Quatrième de couverture : Il est le frère de "l'Arabe" tué par un certain Meursault dont le crime est relaté dans un célèbre roman du XXème siècle. Soixante-dix ans après les faits, Haroun, qui depuis l'enfance a vécu dans l'ombre et le souvenir de l'absent, ne se résigne pas à laisser celui-ci dans l'anonymat : il redonne un nom et une histoire à Moussa, mort par hasard sur une plage trop ensoleillée.
Haroun est un vieil homme tourmenté par la frustration. Soir après soir, dans un bar d'Oran, il rumine sa solitude, sa colère contre les hommes qui ont tant besoin d'un dieu, son désarroi face à un pays qui l'a déçu. Etranger parmi les siens, il voudrait mourir enfin...

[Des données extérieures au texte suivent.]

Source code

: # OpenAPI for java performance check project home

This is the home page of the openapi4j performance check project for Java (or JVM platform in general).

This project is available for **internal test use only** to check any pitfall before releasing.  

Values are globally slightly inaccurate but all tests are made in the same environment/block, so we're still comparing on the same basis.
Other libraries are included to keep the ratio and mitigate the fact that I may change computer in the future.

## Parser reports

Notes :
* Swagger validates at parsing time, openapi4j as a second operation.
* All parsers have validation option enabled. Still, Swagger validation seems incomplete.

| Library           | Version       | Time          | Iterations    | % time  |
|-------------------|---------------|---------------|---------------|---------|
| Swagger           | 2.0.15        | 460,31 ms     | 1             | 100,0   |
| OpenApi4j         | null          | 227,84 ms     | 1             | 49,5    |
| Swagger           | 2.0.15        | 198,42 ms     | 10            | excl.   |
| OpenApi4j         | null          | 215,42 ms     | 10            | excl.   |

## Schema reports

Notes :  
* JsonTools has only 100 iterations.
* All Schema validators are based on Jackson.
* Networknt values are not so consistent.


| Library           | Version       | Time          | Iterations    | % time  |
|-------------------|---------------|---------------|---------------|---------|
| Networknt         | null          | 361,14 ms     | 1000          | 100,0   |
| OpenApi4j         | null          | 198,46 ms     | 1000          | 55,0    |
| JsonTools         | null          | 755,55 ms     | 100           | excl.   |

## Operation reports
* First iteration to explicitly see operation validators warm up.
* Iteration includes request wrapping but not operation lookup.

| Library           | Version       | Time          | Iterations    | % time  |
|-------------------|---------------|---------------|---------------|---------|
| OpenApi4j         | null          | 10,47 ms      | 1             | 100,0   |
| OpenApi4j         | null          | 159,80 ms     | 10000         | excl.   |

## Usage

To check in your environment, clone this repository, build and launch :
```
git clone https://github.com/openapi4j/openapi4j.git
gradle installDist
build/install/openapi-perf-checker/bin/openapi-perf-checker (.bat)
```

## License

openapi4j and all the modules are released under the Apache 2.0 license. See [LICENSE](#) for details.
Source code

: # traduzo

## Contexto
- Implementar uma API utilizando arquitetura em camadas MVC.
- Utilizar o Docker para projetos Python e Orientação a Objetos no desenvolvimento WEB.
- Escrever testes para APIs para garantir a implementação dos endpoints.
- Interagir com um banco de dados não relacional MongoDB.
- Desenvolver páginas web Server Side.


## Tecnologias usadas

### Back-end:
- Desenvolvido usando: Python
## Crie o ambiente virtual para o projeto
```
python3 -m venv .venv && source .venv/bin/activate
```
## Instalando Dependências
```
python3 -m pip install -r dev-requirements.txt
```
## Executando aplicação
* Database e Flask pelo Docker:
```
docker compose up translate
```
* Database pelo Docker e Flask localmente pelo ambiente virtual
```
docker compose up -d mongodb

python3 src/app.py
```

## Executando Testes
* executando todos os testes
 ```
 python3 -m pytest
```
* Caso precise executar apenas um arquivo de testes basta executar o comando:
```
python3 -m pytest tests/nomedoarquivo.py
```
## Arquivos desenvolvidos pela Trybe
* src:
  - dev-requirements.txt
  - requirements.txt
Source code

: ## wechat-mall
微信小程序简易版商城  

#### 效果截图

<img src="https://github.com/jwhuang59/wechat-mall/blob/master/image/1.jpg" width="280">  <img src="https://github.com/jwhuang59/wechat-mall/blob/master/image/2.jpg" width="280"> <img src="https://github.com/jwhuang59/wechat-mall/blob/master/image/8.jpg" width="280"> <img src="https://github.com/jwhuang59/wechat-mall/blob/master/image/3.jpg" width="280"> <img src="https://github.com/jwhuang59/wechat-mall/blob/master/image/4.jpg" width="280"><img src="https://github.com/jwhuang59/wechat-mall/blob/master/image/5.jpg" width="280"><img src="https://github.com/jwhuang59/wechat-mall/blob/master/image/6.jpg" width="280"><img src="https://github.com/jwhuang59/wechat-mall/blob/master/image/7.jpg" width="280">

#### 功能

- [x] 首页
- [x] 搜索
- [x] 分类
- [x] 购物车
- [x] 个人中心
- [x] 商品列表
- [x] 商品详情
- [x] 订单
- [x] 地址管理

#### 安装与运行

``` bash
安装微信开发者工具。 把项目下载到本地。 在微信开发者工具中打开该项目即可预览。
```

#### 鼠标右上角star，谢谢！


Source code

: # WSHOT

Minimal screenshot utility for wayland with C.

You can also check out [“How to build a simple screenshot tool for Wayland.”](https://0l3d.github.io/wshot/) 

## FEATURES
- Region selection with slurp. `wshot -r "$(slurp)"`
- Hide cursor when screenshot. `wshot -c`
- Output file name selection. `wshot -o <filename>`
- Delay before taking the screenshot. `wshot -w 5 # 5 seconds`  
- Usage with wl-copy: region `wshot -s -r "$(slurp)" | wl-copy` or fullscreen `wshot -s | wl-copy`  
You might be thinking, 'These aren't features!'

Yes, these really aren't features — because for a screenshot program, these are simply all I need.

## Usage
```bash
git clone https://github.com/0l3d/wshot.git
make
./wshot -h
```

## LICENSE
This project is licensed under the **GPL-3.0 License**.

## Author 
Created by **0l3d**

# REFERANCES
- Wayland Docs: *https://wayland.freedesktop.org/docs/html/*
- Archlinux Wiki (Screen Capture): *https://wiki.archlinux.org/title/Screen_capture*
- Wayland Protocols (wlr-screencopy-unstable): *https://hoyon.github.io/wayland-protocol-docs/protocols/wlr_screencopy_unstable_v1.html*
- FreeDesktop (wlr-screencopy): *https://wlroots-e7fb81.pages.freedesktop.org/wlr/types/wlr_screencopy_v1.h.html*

Hommage en forme de contrepoint rendu à l'Etranger d'Albert Camus, Meursault contre-enquête joue vertigineusement des doubles et des faux-semblants pour évoquer la question de l'identité. En appliquant cette réflexion à l'Algérie contemporain, Kamel Daoud, connu pour ses articles polémiques, choisit cette fois la littérature pour traduire la complexité des héritages qui conditionnent le présent.
 
Afficher l'image d'origineMon avis : D'une profondeur rare, le roman de Kamel Daoud (Prix Goncourt) irradie une tristesse et une gravité pesantes. L'Étranger d'Albert Camus est l'oeuvre initiatrice, le substrat de Meursault Contre-Enquête ; un univers dont Daoud explore habilement chaque recoin et s'inspire. Pourtant, jamais le nom de Camus n'est cité. Le livre est attribué à Meursault, qui l'aurait écrit lui-même en sortant de prison. Comme s'il s'agissait d'un véritable fait divers, comme si la réalité rejoignait la fiction. D'une écriture simple, l'auteur nous offre le point de vue de l'autre, de "l'Arabe", et évoque le thème de l'indifférence à l'égard de l'étranger. La compréhension du crime ne passe pas par la vengeance mais par le mimétisme avec un autre crime gratuit. Les personnages se substituent les uns aux autres, le protagoniste et son frère, tous les roumis, la plage/Mère patrie. On devrait tous lire un livre comme Meursault, contre-enquête. Pas seulement parce qu'il traite d'un sujet rabattu avec un point de neuf relativement neuf — notre vision de l'Indépendance de l'Algérie est souvent celle du Français, mais aussi pour éprouver une certaine sensibilité, retrouver le goût de la lecture pour les grands classiques de notre littérature.

Pour aller plus loin : Je vous propose pour ceux qui l'ont déjà lu, une deuxième lecture de l'Etranger d'Albert Camus en s'ouvrant à un autre point de vue, celui de la victime, peu évoquée lors de l'étude de ce grand classique de la littérature française.